Freitagsjournalismus

Sunday, April 26, 2009
Von Michael Kreutz

Die altlinke “Freitag” ist auferstanden, nennt sich jetzt “der” Freitag und macht sympathischerweise genau dort weiter, wo das Ur-Blatt gescheitert war: Nämlich bei dem Versuch, recherchefreien Journalismus mit grossem aufklärerischem Gestus in Szene zu setzen und dabei glaubwürdig zu bleiben. Und daher kommt – Achtung – jetzt eine ganz heisse Meldung: Ahmadinejad soll nie davon gesprochen haben, dass Israel von der Landkarte gewischt werden müsse!

Dass nicht Katajun Amirpur diese eigenwillige Interprretation der Worte Ahmadinejads in die Welt gesetzt hat, sondern Juan Cole, hätte eine simple Google-Recherche ergeben. Aber, wie gesagt. Der Schmonzes, den seinerzeit Cole verzapft hatte, wird nun also Frau Amirpur angedichtet. Und darum hat auch beim “Freitag” Ahmadinejad nur ein Ende der Besatzung gefordert, keine Vernichtung Israels. 

Esra’il bayad az safhe-ye ruzgar mahv shavad – von der Besatzung ist zwar überhaupt nicht die Rede. Auch gibt es andere Äusserungen von Ahmadinejad, die an seiner Einstellung gegenüber Israel keinen Zweifel lassen – aber beim “Freitag” sind die wohl ebensowenig bekannt wie die Regel, dass für die Übersetzung von Redewendungen ein Äquivalent in der Zielsprache gefunden werden muss, anstatt ihre Bestandteile wörtlich zu übertragen. “To hit on the same idea” übersetzt man auch nicht mit “auf dieselbe Idee schlagen” ins Deutsche. Und so tritt an die Stelle der Recherche das Raunen:

Was sagte Ahmadinedschad in Genf? Nach der angesehenen Neuen Zürcher Zeitung vom 21. April 2009 soll er gesagt haben: „Der Weltzionismus ist die Personifizierung von Rassismus“. Das lässt drei Schlüsse zu: Entweder der iranische Präsident ist intellektuell unzurechnungsfähig, denn der „Weltzionismus“ ist so wenig als Person denkbar wie der Rassismus. Oder die Übersetzung ist fehlerhaft und/oder von interessierter Seite lanciert worden. 

Dass der iranische Präsident intellektuell unzurechnungsfähig sein könnte, kann man sich beim “Freitag” noch nicht einmal vorstellen. Nun, man hätte dort auch auf die Idee kommen können, sich die Rede einmal genauer anzuschauen. Dann hätte man gesehen: Die Neue Zürcher liegt schon ganz richtig (im Original: صهيونيسم جهاني مظهر تمام عيار نژادپرستي است ) – und das Regime selber liefert eine eigene Übersetzung ins Englische, derzufolge der Zionismus eine “full manifestation of racism” sei. Aber wahrscheinlich hat da jemand was lanciert und einen Anfänger in die Redaktion des “Freitag” geschleust, damit dieser endgültig aus der deutschen Presselandschaft verschwindet. 

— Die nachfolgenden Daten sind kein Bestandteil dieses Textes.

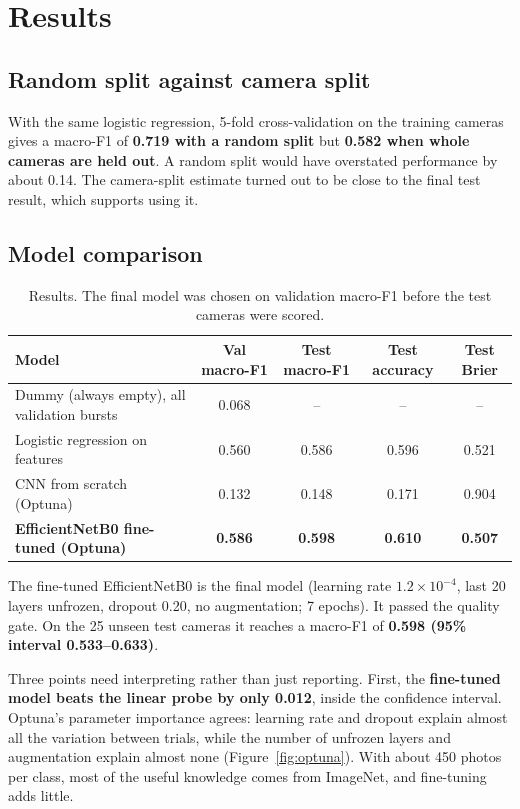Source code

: \documentclass[11pt,a4paper]{article}
\begin{document}
\section{Results}

\subsection{Random split against camera split}
With the same logistic regression, 5-fold cross-validation on the training cameras gives a macro-F1 of
\textbf{0.719 with a random split} but \textbf{0.582 when whole cameras are held out}. A random split
would have overstated performance by about 0.14. The camera-split estimate turned out to be close to the
final test result, which supports using it.

\subsection{Model comparison}

\begin{table}[H]
\centering\small
\begin{tabular}{lcccc}
\toprule
Model & Val macro-F1 & Test macro-F1 & Test accuracy & Test Brier \\
\midrule
Dummy (always empty), all validation bursts & 0.068 & -- & -- & -- \\
Logistic regression on features & 0.560 & 0.586 & 0.596 & 0.521 \\
CNN from scratch (Optuna) & 0.132 & 0.148 & 0.171 & 0.904 \\
\textbf{EfficientNetB0 fine-tuned (Optuna)} & \textbf{0.586} & \textbf{0.598} & \textbf{0.610} & \textbf{0.507} \\
\bottomrule
\end{tabular}
\caption{Results. The final model was chosen on validation macro-F1 before the test cameras were scored.}
\end{table}

The fine-tuned EfficientNetB0 is the final model (learning rate $1.2\times10^{-4}$, last 20 layers unfrozen,
dropout 0.20, no augmentation; 7 epochs). It passed the quality gate. On the 25 unseen test cameras it reaches a
macro-F1 of \textbf{0.598 (95\% interval 0.533--0.633)}.

Three points need interpreting rather than just reporting. First, the \textbf{fine-tuned model beats the
linear probe by only 0.012}, inside the confidence interval. Optuna's parameter importance agrees:
learning rate and dropout explain almost all the variation between trials, while the number of unfrozen
layers and augmentation explain almost none (Figure~\ref{fig:optuna}). With about 450 photos per class,
most of the useful knowledge comes from ImageNet, and fine-tuning adds little.
\end{document}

Übrigens: Nach Durban II hat Ahmadinejad auf einer “International Conference of the Prosecutors of Islamic Countries in Association with International Jurists” gesprochen, auf der es um einen “Genozid in Gaza” ging. In seiner Rede, in der das Wort “Zionismus/zionistisch/Zionisten” fast achtzigmal vorkommt, drückte Ahmadinejad u.a. seine Zuversicht aus, dass in der Zukunft der Menschheit “Unterdrückung, Aggression, Besatzung, Verbrechen, die schwachsinnige zionistische Idee und der Rassismus” nicht mehr existieren werden. 

Die Wahrheit ist: Ahmadinejad vermeidet es mittlerweile, offen die Vernichtung Israels zu fordern und weicht entsprechenden Fragen (wie kürzlich im Interview mit dem “Spiegel”) aus. Seine permanente Dämonisierung des jüdischen Staates und des Zionismus wird aber bei seinen Zuhörern nicht ohne Wirkung bleiben. Man stelle sich einmal vor, was los wäre, wenn israelische Stimmen sich derselben Wortwahl bedienten, um  über die Palästinenser oder die Muslime zu sprechen.